» **Exercise brief**
An exact transcription of the entries is required, with none of the pictures carried over.

[Document images with source code]
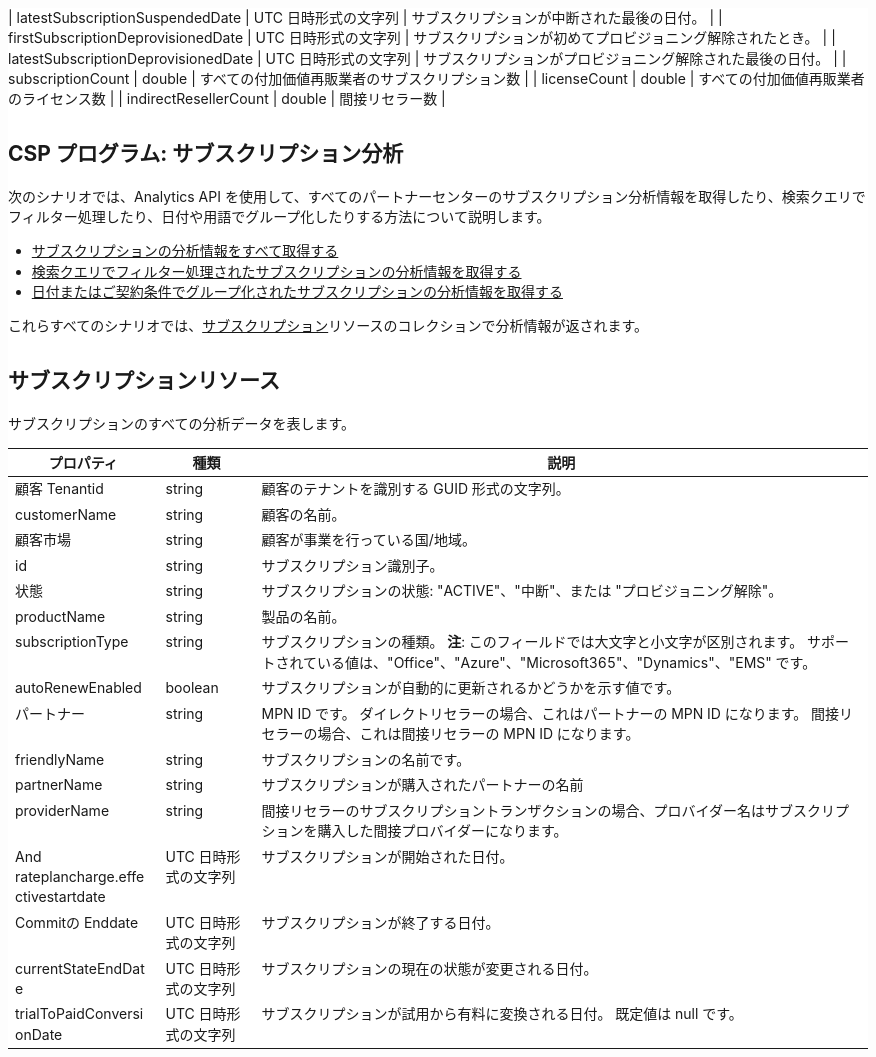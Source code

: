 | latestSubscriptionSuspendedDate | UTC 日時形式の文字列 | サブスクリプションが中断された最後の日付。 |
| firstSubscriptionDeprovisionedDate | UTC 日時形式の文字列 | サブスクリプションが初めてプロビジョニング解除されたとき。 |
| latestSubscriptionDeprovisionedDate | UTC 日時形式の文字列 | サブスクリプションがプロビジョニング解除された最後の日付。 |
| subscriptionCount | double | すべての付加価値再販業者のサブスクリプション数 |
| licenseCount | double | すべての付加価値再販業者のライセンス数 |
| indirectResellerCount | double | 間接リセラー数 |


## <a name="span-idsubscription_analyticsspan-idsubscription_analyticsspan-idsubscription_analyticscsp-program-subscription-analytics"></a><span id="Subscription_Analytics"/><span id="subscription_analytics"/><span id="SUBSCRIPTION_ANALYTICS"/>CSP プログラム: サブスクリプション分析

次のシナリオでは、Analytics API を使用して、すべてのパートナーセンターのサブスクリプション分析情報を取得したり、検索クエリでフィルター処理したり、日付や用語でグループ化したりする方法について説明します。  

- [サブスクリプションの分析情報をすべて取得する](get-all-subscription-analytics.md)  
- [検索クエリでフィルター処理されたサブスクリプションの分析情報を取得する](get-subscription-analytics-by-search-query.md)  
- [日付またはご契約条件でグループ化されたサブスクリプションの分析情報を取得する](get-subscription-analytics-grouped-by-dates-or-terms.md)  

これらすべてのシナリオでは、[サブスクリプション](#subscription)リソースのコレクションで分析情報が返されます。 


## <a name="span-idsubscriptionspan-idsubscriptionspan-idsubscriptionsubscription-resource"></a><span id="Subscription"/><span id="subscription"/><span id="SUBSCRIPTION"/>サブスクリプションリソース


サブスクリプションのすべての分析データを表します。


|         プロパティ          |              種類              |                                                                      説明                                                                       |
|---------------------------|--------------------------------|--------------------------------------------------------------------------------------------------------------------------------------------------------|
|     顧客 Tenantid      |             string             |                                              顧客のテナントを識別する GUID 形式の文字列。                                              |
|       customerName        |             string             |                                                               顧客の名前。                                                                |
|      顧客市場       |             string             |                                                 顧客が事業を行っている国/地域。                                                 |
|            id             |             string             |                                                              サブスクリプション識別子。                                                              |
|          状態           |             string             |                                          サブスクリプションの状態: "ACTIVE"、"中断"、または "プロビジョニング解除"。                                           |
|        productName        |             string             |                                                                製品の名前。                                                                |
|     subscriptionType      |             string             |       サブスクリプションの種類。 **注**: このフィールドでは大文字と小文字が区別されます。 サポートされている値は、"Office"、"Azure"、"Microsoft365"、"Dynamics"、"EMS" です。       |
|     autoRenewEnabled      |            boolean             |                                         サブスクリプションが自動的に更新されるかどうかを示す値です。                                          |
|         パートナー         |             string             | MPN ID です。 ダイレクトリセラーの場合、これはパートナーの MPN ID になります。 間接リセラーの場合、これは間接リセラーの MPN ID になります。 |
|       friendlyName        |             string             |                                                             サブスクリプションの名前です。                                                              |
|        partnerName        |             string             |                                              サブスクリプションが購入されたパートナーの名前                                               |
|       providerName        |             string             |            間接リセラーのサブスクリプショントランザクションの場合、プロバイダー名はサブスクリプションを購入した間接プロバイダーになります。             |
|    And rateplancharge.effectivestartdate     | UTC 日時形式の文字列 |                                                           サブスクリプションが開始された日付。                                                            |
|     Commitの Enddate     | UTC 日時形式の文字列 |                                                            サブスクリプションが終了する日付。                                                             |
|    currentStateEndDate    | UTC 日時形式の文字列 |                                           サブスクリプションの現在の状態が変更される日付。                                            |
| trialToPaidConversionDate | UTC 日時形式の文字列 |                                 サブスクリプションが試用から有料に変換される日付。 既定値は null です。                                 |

» **Reply**
Source code

: | latestSubscriptionSuspendedDate | UTC 日時形式の文字列 | サブスクリプションが中断された最後の日付。 |
| firstSubscriptionDeprovisionedDate | UTC 日時形式の文字列 | サブスクリプションが初めてプロビジョニング解除されたとき。 |
| latestSubscriptionDeprovisionedDate | UTC 日時形式の文字列 | サブスクリプションがプロビジョニング解除された最後の日付。 |
| subscriptionCount | double | すべての付加価値再販業者のサブスクリプション数 |
| licenseCount | double | すべての付加価値再販業者のライセンス数 |
| indirectResellerCount | double | 間接リセラー数 |


## <a name="span-idsubscription_analyticsspan-idsubscription_analyticsspan-idsubscription_analyticscsp-program-subscription-analytics"></a><span id="Subscription_Analytics"/><span id="subscription_analytics"/><span id="SUBSCRIPTION_ANALYTICS"/>CSP プログラム: サブスクリプション分析

次のシナリオでは、Analytics API を使用して、すべてのパートナーセンターのサブスクリプション分析情報を取得したり、検索クエリでフィルター処理したり、日付や用語でグループ化したりする方法について説明します。  

- [サブスクリプションの分析情報をすべて取得する](get-all-subscription-analytics.md)  
- [検索クエリでフィルター処理されたサブスクリプションの分析情報を取得する](get-subscription-analytics-by-search-query.md)  
- [日付またはご契約条件でグループ化されたサブスクリプションの分析情報を取得する](get-subscription-analytics-grouped-by-dates-or-terms.md)  

これらすべてのシナリオでは、[サブスクリプション](#subscription)リソースのコレクションで分析情報が返されます。 


## <a name="span-idsubscriptionspan-idsubscriptionspan-idsubscriptionsubscription-resource"></a><span id="Subscription"/><span id="subscription"/><span id="SUBSCRIPTION"/>サブスクリプションリソース


サブスクリプションのすべての分析データを表します。


|         プロパティ          |              種類              |                                                                      説明                                                                       |
|---------------------------|--------------------------------|--------------------------------------------------------------------------------------------------------------------------------------------------------|
|     顧客 Tenantid      |             string             |                                              顧客のテナントを識別する GUID 形式の文字列。                                              |
|       customerName        |             string             |                                                               顧客の名前。                                                                |
|      顧客市場       |             string             |                                                 顧客が事業を行っている国/地域。                                                 |
|            id             |             string             |                                                              サブスクリプション識別子。                                                              |
|          状態           |             string             |                                          サブスクリプションの状態: "ACTIVE"、"中断"、または "プロビジョニング解除"。                                           |
|        productName        |             string             |                                                                製品の名前。                                                                |
|     subscriptionType      |             string             |       サブスクリプションの種類。 **注**: このフィールドでは大文字と小文字が区別されます。 サポートされている値は、"Office"、"Azure"、"Microsoft365"、"Dynamics"、"EMS" です。       |
|     autoRenewEnabled      |            boolean             |                                         サブスクリプションが自動的に更新されるかどうかを示す値です。                                          |
|         パートナー         |             string             | MPN ID です。 ダイレクトリセラーの場合、これはパートナーの MPN ID になります。 間接リセラーの場合、これは間接リセラーの MPN ID になります。 |
|       friendlyName        |             string             |                                                             サブスクリプションの名前です。                                                              |
|        partnerName        |             string             |                                              サブスクリプションが購入されたパートナーの名前                                               |
|       providerName        |             string             |            間接リセラーのサブスクリプショントランザクションの場合、プロバイダー名はサブスクリプションを購入した間接プロバイダーになります。             |
|    And rateplancharge.effectivestartdate     | UTC 日時形式の文字列 |                                                           サブスクリプションが開始された日付。                                                            |
|     Commitの Enddate     | UTC 日時形式の文字列 |                                                            サブスクリプションが終了する日付。                                                             |
|    currentStateEndDate    | UTC 日時形式の文字列 |                                           サブスクリプションの現在の状態が変更される日付。                                            |
| trialToPaidConversionDate | UTC 日時形式の文字列 |                                 サブスクリプションが試用から有料に変換される日付。 既定値は null です。                                 |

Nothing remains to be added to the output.